FileReadConcurrency=1 prevents fragmentation

Hi all,
I’m trying to use restic to backup a directory with relatively big files (~1GB per file) and I notice that the default behavior is to read two files at the same time (b2 backend, if it matters).
This might be ok performance-wise, but when I try to delete one file, a lot of repacking is needed to free the contents.

So for example, we have a folder with three 1GB files.
Files 1 and 2 are being backed up simultaneously and file 3 is backed up alone.
If I delete file 2 and try to “forget” the snapshot I get the output that about 1GB of packs need to be repacked.

I rebuilt restic with FileReadConcurrency=1, cleared the repo and repeated the test. Now, I was getting only about 50MB of packs to be repacked.

Is this the expected behavior? Is there a way to set this param via command line (didn’t see any)

Thanks!

1 Like

This is somewhat expected, we so far do not group blobs per file reader.

Regarding a command line option take a look at https://github.com/restic/restic/pull/2750 .

1 Like

Thanks for the reply Michael!
This setting only affects source file I/O, right? The backups are still uploaded in independent number of threads? In b2’s case, controlled by b2.connections?
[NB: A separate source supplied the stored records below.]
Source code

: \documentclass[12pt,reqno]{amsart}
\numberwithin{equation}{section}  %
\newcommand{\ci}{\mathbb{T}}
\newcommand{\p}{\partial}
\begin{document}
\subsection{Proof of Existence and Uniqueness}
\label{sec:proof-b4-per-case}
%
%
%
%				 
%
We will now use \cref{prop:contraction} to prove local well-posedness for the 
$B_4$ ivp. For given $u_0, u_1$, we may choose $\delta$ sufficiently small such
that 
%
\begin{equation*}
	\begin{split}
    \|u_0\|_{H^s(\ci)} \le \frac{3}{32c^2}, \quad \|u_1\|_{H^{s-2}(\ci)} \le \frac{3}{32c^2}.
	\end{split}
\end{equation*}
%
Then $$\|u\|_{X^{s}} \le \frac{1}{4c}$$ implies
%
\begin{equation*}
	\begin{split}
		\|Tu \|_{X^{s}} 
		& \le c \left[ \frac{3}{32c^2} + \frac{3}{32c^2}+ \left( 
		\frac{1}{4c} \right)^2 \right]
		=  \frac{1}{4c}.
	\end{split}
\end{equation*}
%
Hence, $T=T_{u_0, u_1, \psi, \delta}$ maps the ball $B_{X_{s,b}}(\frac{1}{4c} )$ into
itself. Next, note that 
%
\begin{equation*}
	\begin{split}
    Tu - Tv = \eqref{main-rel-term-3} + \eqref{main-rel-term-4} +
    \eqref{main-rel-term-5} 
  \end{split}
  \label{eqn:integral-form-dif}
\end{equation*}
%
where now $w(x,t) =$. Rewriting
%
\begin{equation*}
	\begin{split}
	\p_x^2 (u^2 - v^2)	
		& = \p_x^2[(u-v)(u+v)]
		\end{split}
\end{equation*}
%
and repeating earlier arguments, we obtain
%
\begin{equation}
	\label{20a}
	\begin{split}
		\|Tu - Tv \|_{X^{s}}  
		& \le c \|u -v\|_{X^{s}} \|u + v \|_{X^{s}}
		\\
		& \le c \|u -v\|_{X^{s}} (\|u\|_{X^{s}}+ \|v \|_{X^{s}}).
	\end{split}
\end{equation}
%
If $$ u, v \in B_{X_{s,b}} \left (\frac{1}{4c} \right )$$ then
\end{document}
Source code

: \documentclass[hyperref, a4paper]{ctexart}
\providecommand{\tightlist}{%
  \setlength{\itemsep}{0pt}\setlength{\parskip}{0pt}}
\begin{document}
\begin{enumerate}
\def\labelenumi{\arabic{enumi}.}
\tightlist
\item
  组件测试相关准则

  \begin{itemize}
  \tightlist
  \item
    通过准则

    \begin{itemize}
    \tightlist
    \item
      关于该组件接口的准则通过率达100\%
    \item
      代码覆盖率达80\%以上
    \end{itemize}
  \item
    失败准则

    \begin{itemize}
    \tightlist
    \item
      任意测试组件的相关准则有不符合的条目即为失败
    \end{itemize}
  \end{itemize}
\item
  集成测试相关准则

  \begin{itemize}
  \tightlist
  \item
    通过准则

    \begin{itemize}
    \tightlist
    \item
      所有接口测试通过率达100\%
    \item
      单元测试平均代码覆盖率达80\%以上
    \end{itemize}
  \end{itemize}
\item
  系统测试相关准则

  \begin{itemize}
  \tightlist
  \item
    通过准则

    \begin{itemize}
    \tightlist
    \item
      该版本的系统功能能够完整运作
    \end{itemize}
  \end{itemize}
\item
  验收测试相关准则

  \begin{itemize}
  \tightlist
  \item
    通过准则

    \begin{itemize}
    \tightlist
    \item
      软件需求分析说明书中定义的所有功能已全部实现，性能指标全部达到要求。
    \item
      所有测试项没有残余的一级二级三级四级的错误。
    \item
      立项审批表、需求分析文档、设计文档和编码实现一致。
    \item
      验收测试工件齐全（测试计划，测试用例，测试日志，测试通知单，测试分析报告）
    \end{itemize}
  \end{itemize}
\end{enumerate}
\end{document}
Exactly. The upload concurrency is controlled by the backend setting. Whereas the file-read-concurrency controls the number of files read at the same time.

Interesting … would using a custom pack-size change anything? Like say you only have 1GB files use a pack-size of 256MB help with that too - or would it be counter-productive? Hm.

The larger the pack size is, the larger the probability that it will contains blobs from different files. That is, for the use case here, increasing the pack size is counterproductive.